Authors: Lars Teeney
Once she traveled as far north as possible, to get close to the cathedral, she found a dock and guided the boat in, tethering the craft to a post. She jumped out of the boat onto the rickety planks of the dock. The sounds of battle raging and mortar rounds exploding echoed across the rooftops from further south. She unstrapped her Mosin-Nagant rifle and affixed the bayonet. She moved in cover and stayed low. Friar Valentine felt more and more like Consuela Grajales as the minutes ticked by. As she moved up the street at a steady
pace, she spied a man brandishing a machete. She moved closer to the man who
had not noticed her.
“Amigo. Por Favor. Estoy tratando de
llegar a la iglesia. Por favor, déjame pasar. (Amigo. Please. I’m trying to get
to church. Please let me pass,)” Valentine pleaded, She was hoping she could
reason with the man. She had the bayonet pointed toward him.
The man looked at her, confused. He panicked and postured to attack with his machete. Valentine had to do it. She ran him through with the bayonet. Feeling regretful for having taken the man’s life she pushed on toward the cathedral. She reached the cathedral plaza and spied the front entrance of the Iglesia de San Jerónimo. She remembered back a year ago when she first came here with her father. Everything was so much simpler then, and she could never go back to the way things were. Valentine rushed to the small door cut into the larger wood and brass doors, and stepped through. The interior of the cathedral was dark and cavernous.
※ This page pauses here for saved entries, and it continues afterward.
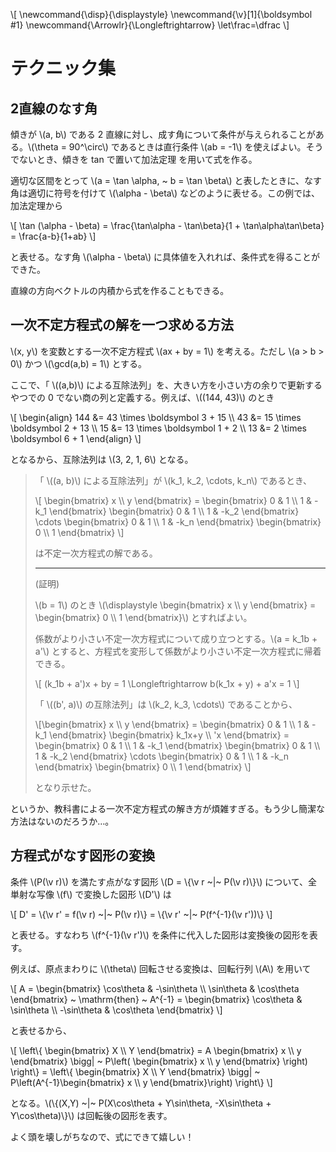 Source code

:\\[
    \newcommand{\disp}{\displaystyle}
    \newcommand{\v}[1]{\boldsymbol #1}
    \newcommand{\Arrowlr}{\Longleftrightarrow}
    \let\frac=\dfrac
\\]

# テクニック集

## 2直線のなす角

傾きが \\(a, b\\) である 2 直線に対し、成す角について条件が与えられることがある。\\(\theta = 90^\circ\\) であるときは直行条件 \\(ab = -1\\) を使えばよい。そうでないとき、<uj>傾きを tan で置いて加法定理</uj> を用いて式を作る。

適切な区間をとって \\(a = \tan \alpha, ~ b = \tan \beta\\) と表したときに、なす角は適切に符号を付けて \\(\alpha - \beta\\) などのように表せる。この例では、加法定理から

\\[ \tan (\alpha - \beta) = \frac{\tan\alpha - \tan\beta}{1 + \tan\alpha\tan\beta} = \frac{a-b}{1+ab} \\]

と表せる。なす角 \\(\alpha - \beta\\) に具体値を入れれば、条件式を得ることができた。

直線の方向ベクトルの内積から式を作ることもできる。


## 一次不定方程式の解を一つ求める方法

\\(x, y\\) を変数とする一次不定方程式 \\(ax + by = 1\\) を考える。ただし \\(a > b > 0\\) かつ \\(\gcd(a,b) = 1\\) とする。

ここで、「 \\((a,b)\\) による互除法列」を、大きい方を小さい方の余りで更新するやつでの 0 でない商の列と定義する。例えば、\\((144, 43)\\) のとき

\\[
\begin{align}
    144 &= 43 \times \boldsymbol 3 + 15 \\\\
    43 &= 15 \times \boldsymbol 2 + 13 \\\\
    15 &= 13 \times \boldsymbol 1 + 2 \\\\
    13 &= 2 \times \boldsymbol 6 + 1
\end{align}
\\]

となるから、互除法列は \\(3, 2, 1, 6\\) となる。

> 「 \\((a, b)\\) による互除法列」が \\(k_1, k_2, \cdots, k_n\\) であるとき、
>
> \\[ \begin{bmatrix} x \\\\ y \end{bmatrix} = \begin{bmatrix} 0 & 1 \\\\ 1 & -k_1 \end{bmatrix} \begin{bmatrix} 0 & 1 \\\\ 1 & -k_2 \end{bmatrix} \cdots \begin{bmatrix} 0 & 1 \\\\ 1 & -k_n \end{bmatrix} \begin{bmatrix} 0 \\\\ 1 \end{bmatrix} \\]
>
> は不定一次方程式の解である。
>
> ---
>
> (証明)
>
> \\(b = 1\\) のとき \\(\displaystyle \begin{bmatrix} x \\\\ y \end{bmatrix} = \begin{bmatrix} 0 \\\\ 1 \end{bmatrix}\\) とすればよい。
>
> 係数がより小さい不定一次方程式について成り立つとする。\\(a = k_1b + a'\\) とすると、方程式を変形して係数がより小さい不定一次方程式に帰着できる。
>
> \\[ (k_1b + a')x + by = 1 \Longleftrightarrow b(k_1x + y) + a'x = 1 \\]
>
> 「 \\((b', a)\\) の互除法列」は \\(k_2, k_3, \cdots\\) であることから、
>
> \\[\begin{bmatrix} x \\\\ y \end{bmatrix} = \begin{bmatrix} 0 & 1 \\\\ 1 & -k_1 \end{bmatrix} \begin{bmatrix} k_1x+y \\\\ 'x \end{bmatrix} = \begin{bmatrix} 0 & 1 \\\\ 1 & -k_1 \end{bmatrix} \begin{bmatrix} 0 & 1 \\\\ 1 & -k_2 \end{bmatrix} \cdots \begin{bmatrix} 0 & 1 \\\\ 1 & -k_n \end{bmatrix} \begin{bmatrix} 0 \\\\ 1 \end{bmatrix} \\]
>
> となり示せた。

というか、教科書による一次不定方程式の解き方が煩雑すぎる。もう少し簡潔な方法はないのだろうか…。


## 方程式がなす図形の変換

条件 \\(P(\v r)\\) を満たす点がなす図形 \\(D = \\{\v r \~|\~ P(\v r)\\}\\) について、全単射な写像 \\(f\\) で変換した図形 \\(D'\\) は

\\[
    D' = \\{\v r' = f(\v r) \~|\~ P(\v r)\\} = \\{\v r' \~|\~ P(f^{-1}(\v r'))\\}
\\]

と表せる。すなわち \\(f^{-1}(\v r')\\) を条件に代入した図形は変換後の図形を表す。

例えば、原点まわりに \\(\theta\\) 回転させる変換は、回転行列 \\(A\\) を用いて

\\[
    A = \begin{bmatrix} \cos\theta & -\sin\theta \\\\ \sin\theta & \cos\theta \end{bmatrix} ~ \mathrm{then} ~ A^{-1} = \begin{bmatrix} \cos\theta & \sin\theta \\\\ -\sin\theta & \cos\theta \end{bmatrix}
\\]

と表せるから、

\\[
    \left\\{
        \begin{bmatrix} X \\\\ Y \end{bmatrix} = A \begin{bmatrix} x \\\\ y \end{bmatrix} \bigg| ~ P\left( \begin{bmatrix} x \\\\ y \end{bmatrix} \right)
    \right\\}
    = \left\\{
        \begin{bmatrix} X \\\\ Y \end{bmatrix} \bigg| ~ P\left(A^{-1}\begin{bmatrix} x \\\\ y \end{bmatrix}\right)
    \right\\}
\\]

となる。\\(\\{(X,Y) \~|\~ P(X\cos\theta + Y\sin\theta, -X\sin\theta + Y\cos\theta)\\}\\) は回転後の図形を表す。

よく頭を壊しがちなので、式にできて嬉しい！
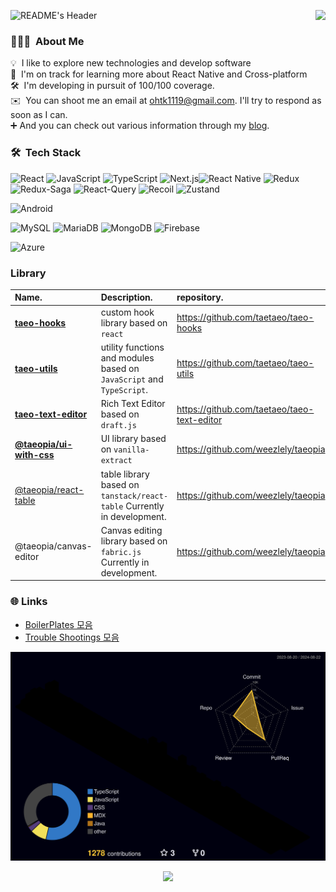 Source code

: <a href="https://hits.seeyoufarm.com"><img src="https://hits.seeyoufarm.com/api/count/incr/badge.svg?url=https%3A%2F%2Fgithub.com%2Fdahhnym&count_bg=%2379C83D&title_bg=%23555555&icon=&icon_color=%23E7E7E7&title=hits&edge_flat=true" align="right"/></a>

![README's Header](https://capsule-render.vercel.app/api?type=waving&color=gradient&height=300&section=header&text=Hello👋%20I'm%20Taeo%20👨🏻‍💻%20&fontSize=90&fontAlignY=45)

### 👨🏻‍💻 &nbsp;About Me

💡 &nbsp;I like to explore new technologies and develop software\
🌱 &nbsp;I'm on track for learning more about React Native and Cross-platform\
🛠  &nbsp;I'm developing in pursuit of 100/100 coverage.\
✉️ &nbsp;You can shoot me an email at ohtk1119@gmail.com. I'll try to respond as soon as I can.\
:heavy_plus_sign: And you can check out various information through my [blog](https://tkolab.tistory.com/).

### 🛠 &nbsp;Tech Stack

![React](https://img.shields.io/badge/React-20232A?style=for-the-badge&logo=react&logoColor=61DAFB)
![JavaScript](https://img.shields.io/badge/JavaScript-F7DF1E?style=for-the-badge&logo=javascript&logoColor=black)
![TypeScript](https://img.shields.io/badge/TypeScript-007ACC?style=for-the-badge&logo=typescript&logoColor=white)
![Next.js](https://img.shields.io/badge/Next.js-000000?style=for-the-badge&logo=nextdotjs&logoColor=white)![React Native](https://img.shields.io/badge/React_Native-20232A?style=for-the-badge&logo=react&logoColor=61DAFB)
![Redux](https://img.shields.io/badge/Redux-764ABC?style=for-the-badge&logo=redux&logoColor=white)
![Redux-Saga](https://img.shields.io/badge/Redux--Saga-999999?style=for-the-badge&logo=redux-saga&logoColor=white)
![React-Query](https://img.shields.io/badge/React--Query-FF4154?style=for-the-badge&logo=react-query&logoColor=white)
![Recoil](https://img.shields.io/badge/Recoil-3578E5?style=for-the-badge&logo=recoil&logoColor=white)
![Zustand](https://img.shields.io/badge/Zustand-181717?style=for-the-badge)

![Android](https://img.shields.io/badge/Android-3DDC84?style=for-the-badge&logo=android&logoColor=white)

![MySQL](https://img.shields.io/badge/MySQL-4479A1?style=for-the-badge&logo=mysql&logoColor=white)
![MariaDB](https://img.shields.io/badge/MariaDB-003545?style=for-the-badge&logo=mariadb&logoColor=white)
![MongoDB](https://img.shields.io/badge/MongoDB-47A248?style=for-the-badge&logo=mongodb&logoColor=white)
![Firebase](https://img.shields.io/badge/Firebase-FFCA28?style=for-the-badge&logo=firebase&logoColor=black)

![Azure](https://img.shields.io/badge/Azure-0078D4?style=for-the-badge&logo=microsoftazure&logoColor=white)

### Library

| Name.                                                        | Description.                                                 | repository.                                 |
| :----------------------------------------------------------- | :----------------------------------------------------------- | :------------------------------------------ |
| **[taeo-hooks](https://www.npmjs.com/package/taeo-hooks)**   | custom hook library based on `react`                         | https://github.com/taetaeo/taeo-hooks       |
| **[taeo-utils](https://www.npmjs.com/package/taeo-utils)**   | utility functions and modules based on `JavaScript` and `TypeScript`. | https://github.com/taetaeo/taeo-utils       |
| **[taeo-text-editor](https://www.npmjs.com/package/taeo-text-editor)** | Rich Text Editor based on `draft.js`                         | https://github.com/taetaeo/taeo-text-editor |
| [**@taeopia/ui-with-css**](https://www.npmjs.com/package/@taeopia/ui-with-css) | UI library based on `vanilla-extract`                        | https://github.com/weezlely/taeopia         |
| [@taeopia/react-table](https://www.npmjs.com/package/@taeopia/react-table) | table library based on `tanstack/react-table` Currently in development. | https://github.com/weezlely/taeopia         |
| @taeopia/canvas-editor                                       | Canvas editing library based on `fabric.js` Currently in development. | https://github.com/weezlely/taeopia         |


### :globe_with_meridians: Links

- [BoilerPlates 모음](https://github.com/taetaeo?tab=repositories&q=boilerplate-2024&type=&language=&sort=)
- [Trouble Shootings 모음](https://tkolab.tistory.com/search/Trouble)

![리드미 3D](https://github.com/taetaeo/taetaeo/blob/master/profile-3d-contrib/profile-night-rainbow.svg)

<p align="center">
  <a href="https://github.com/taetaeo" title="GitHub OHTAEKWON">
    <img src="https://img.shields.io/github/followers/taetaeo?label=follow&style=social" alt-text="GitHub OHTAEKWON" height="30"/>
  </a>
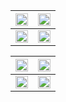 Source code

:   | <a target="_blank" align="center"><img width="100%" height="100%" src="https://github-readme-stats.vercel.app/api?username=samuelrahmatuel&show_icons=true&hide_border=true&show_owner=true&title_color=ff6e96&theme=highcontrast&custom_title=Rahmatuel%20Samuel's%20GitHub%20Stats"/></a> | <a target="_blank" align="center"><img width="100%" height="100%" src="https://github-profile-summary-cards.vercel.app/api/cards/profile-details?username=samuelrahmatuel&theme=radical" /></a> |
  |---|---|
  | <a target="_blank" align="center"><img width="100%" height="100%" src="https://streak-stats.demolab.com?user=samuelrahmatuel&theme=highcontrast&hide_border=true&border_radius=5&date_format=j%20M%5B%20Y%5D" /></a> | <a target="_blank" align="center"><img width="100%" height="100%" src="https://github-readme-activity-graph.cyclic.app/graph?username=samuelrahmatuel&theme=react-dark&hide_border=true&title_color=ff6e96&line=ff6e96&point=F8D847&area=true&bg_color=141321" /></a> |

  | <a target="_blank" align="center"> <img width="100%" height="100%" src= "https://github-readme-stats.vercel.app/api/top-langs/?username=samuelrahmatuel&layout=compact&langs_count=10&theme=highcontrast&hide_border=true&custom_title=My%20Most%20Used%20Languages"></a> | <a target="_blank" align="center"><img width="100%" height="100%" src= "https://github-profile-summary-cards.vercel.app/api/cards/repos-per-language?username=samuelrahmatuel&theme=radical" alt=""></a> |
  |---|---|
  | <a href="https://github.com/samuelrahmatuel/projects" target="_blank" align="center"><img width="100%" height="100%" src= "https://github-readme-stats.vercel.app/api/pin/?username=samuelrahmatuel&repo=projects&show_owner=true&show_icons=true&theme=highcontrast"></a> | <a target="_blank" align="center"><img width="100%" height="100%" src= "https://github-profile-summary-cards.vercel.app/api/cards/productive-time?username=samuelrahmatuel&theme=radical&utcOffset=7"></a> |

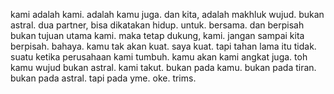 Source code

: kami adalah kami. adalah kamu juga. dan kita, adalah makhluk wujud. bukan astral. dua partner, bisa dikatakan hidup. untuk. bersama. dan berpisah bukan tujuan utama kami. maka tetap dukung, kami. jangan sampai kita berpisah. bahaya. kamu tak akan kuat. saya kuat. tapi tahan lama itu tidak. suatu ketika perusahaan kami tumbuh. kamu akan kami angkat juga. toh kamu wujud bukan astral. kami takut. bukan pada kamu. bukan pada tiran. bukan pada astral. tapi pada yme. oke. trims.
She slowly moved up the center isle, with the sound of her footsteps amplified by the architecture of the cathedral. She came upon the portrait of San Jerónimo: there was something both foreboding and blatantly obvious about the portrait, but she did not have time for art criticism.
“Padres, Hermanas. Por favor, ven. Yo
puedo salvarte. (Fathers, Sisters. Please come. I can save you!)” Valentine
cried out. The echo of her yell made it sound like there was five of her.
Activity was heard in the infirmary. The curtain opened and the Sister that had
helped them a year ago came out toward Valentine, and the Father came out
after her. They gazed upon Valentine’s appearance: clad in white, hooded,
blazoned with a black pentagram, and armed.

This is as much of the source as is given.